Architecture: Bangladesh Perspective

September 30, 2011

Architecture of any country reflects the picture of culture, past and present of that area. Architecture of Bangladesh refers to the architectural attributes and styles of the country.
Basically architecture of Bangladesh refers to the architectural attributes and styles of the country. The architecture of Bangladesh has a long history and is rooted in Bangladesh’s culture, religion and history. It has evolved over centuries and assimilated influences from social, religious and exotic communities. It has evolved over centuries and assimilated influences from social, religious and exotic communities. The architecture of Bangladesh bears a remarkable impact on the lifestyle, tradition and cultural life of Bangladeshi people and it can provide fascinating insight into the history.
In modern context, Bangladeshi architecture has become more diversified comprising reflections of contemporary architectural attributes, aesthetic artistic and technologically advanced forms. Since the inception of Bangladesh, economical advancement has boosted the architecture from its traditional forms to contemporary context.
With the growing urbanisation and modernisation, the architectural form is turning into modernity covering a wide range of its heritage and tradition. If we look into the forms, styles and characters of architectures of Bangladesh we will find a wide variety of architecture.

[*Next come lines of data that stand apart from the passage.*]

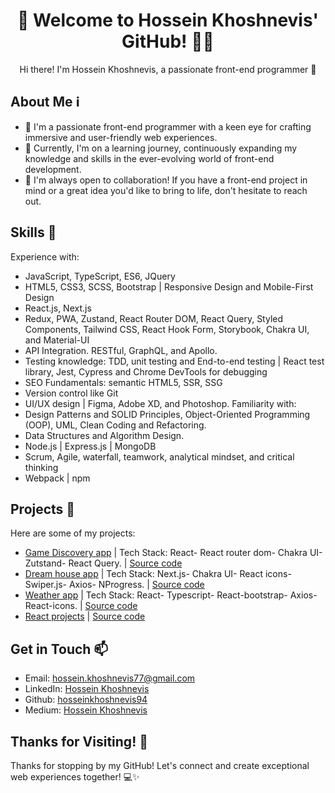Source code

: <h1 align="center">👋 Welcome to Hossein Khoshnevis' GitHub! 👨‍💻</h1>
<p align="center">
  Hi there! I'm Hossein Khoshnevis, a passionate front-end programmer 🚀
</p>

## About Me ℹ️
- 👀 I'm a passionate front-end programmer with a keen eye for crafting immersive and user-friendly web experiences.
- 🌱 Currently, I'm on a learning journey, continuously expanding my knowledge and skills in the ever-evolving world of front-end development.
- 💞️ I'm always open to collaboration! If you have a front-end project in mind or a great idea you'd like to bring to life, don't hesitate to reach out.
  

## Skills 🚀
Experience with:
- JavaScript, TypeScript, ES6, JQuery
- HTML5, CSS3, SCSS, Bootstrap | Responsive Design and Mobile-First Design
- React.js, Next.js
- Redux, PWA, Zustand, React Router DOM, React Query, Styled Components, Tailwind CSS, React Hook Form, Storybook, Chakra UI, and Material-UI
- API Integration. RESTful, GraphQL, and Apollo.
- Testing knowledge: TDD, unit testing and End-to-end testing | React test library, Jest, Cypress and Chrome DevTools for debugging
- SEO Fundamentals: semantic HTML5, SSR, SSG
- Version control like Git
- UI/UX design | Figma, Adobe XD, and Photoshop.
Familiarity with:
- Design Patterns and SOLID Principles, Object-Oriented Programming (OOP), UML, Clean Coding and Refactoring.
- Data Structures and Algorithm Design.
- Node.js | Express.js | MongoDB 
- Scrum, Agile, waterfall, teamwork, analytical mindset, and critical thinking
- Webpack | npm 

## Projects 💼
Here are some of my projects:
- [Game Discovery app](https://game-discovery-app-sepia.vercel.app/) | Tech Stack: React- React router dom- Chakra UI- Zutstand- React Query. | [Source code](https://github.com/hosseinkhoshnevis94/Game-discovery-app)
- [Dream house app](https://dream-house-app.vercel.app/) | Tech Stack: Next.js- Chakra UI- React icons- Swiper.js- Axios- NProgress. | [Source code](https://github.com/hosseinkhoshnevis94/Dream-house-app)
- [Weather app](https://weather-app-beta-dusky-62.vercel.app/) | Tech Stack: React- Typescript- React-bootstrap- Axios- React-icons. | [Source code](https://github.com/hosseinkhoshnevis94/Weather-app/tree/main)
- [React projects](https://react-projects-eta-khaki.vercel.app/) | [Source code](https://github.com/hosseinkhoshnevis94/react-projects)


## Get in Touch 📫
- Email: [hossein.khoshnevis77@gmail.com](mailto:hossein.khoshnevis77@gmail.com)
- LinkedIn: [Hossein Khoshnevis](https://www.linkedin.com/in/hossein-khoshnevis/)
- Github: [hosseinkhoshnevis94](https://github.com/hosseinkhoshnevis94)
- Medium: [Hossein Khoshnevis](https://medium.com/@hossein.khoshnevis77)

<!-- Thank You -->
## Thanks for Visiting! 🙏
Thanks for stopping by my GitHub! Let's connect and create exceptional web experiences together! 💻✨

From modern buildings with blunt lines and endless windows to archaic mounds of structured earth, the opportunities for architectural sightseeing are virtually endless.
Dhaka, capital of Bangladesh, carries the heritage of more than 400 years of her history. Looking back at its historical past helps to understand the different architectural phases it has experienced and also compliments some of the marked architectures of the country. The city gained eminence with the dawn of the Mughals in Bengal, but there are traces of architectural ruins which prove her existence prior the Mughals.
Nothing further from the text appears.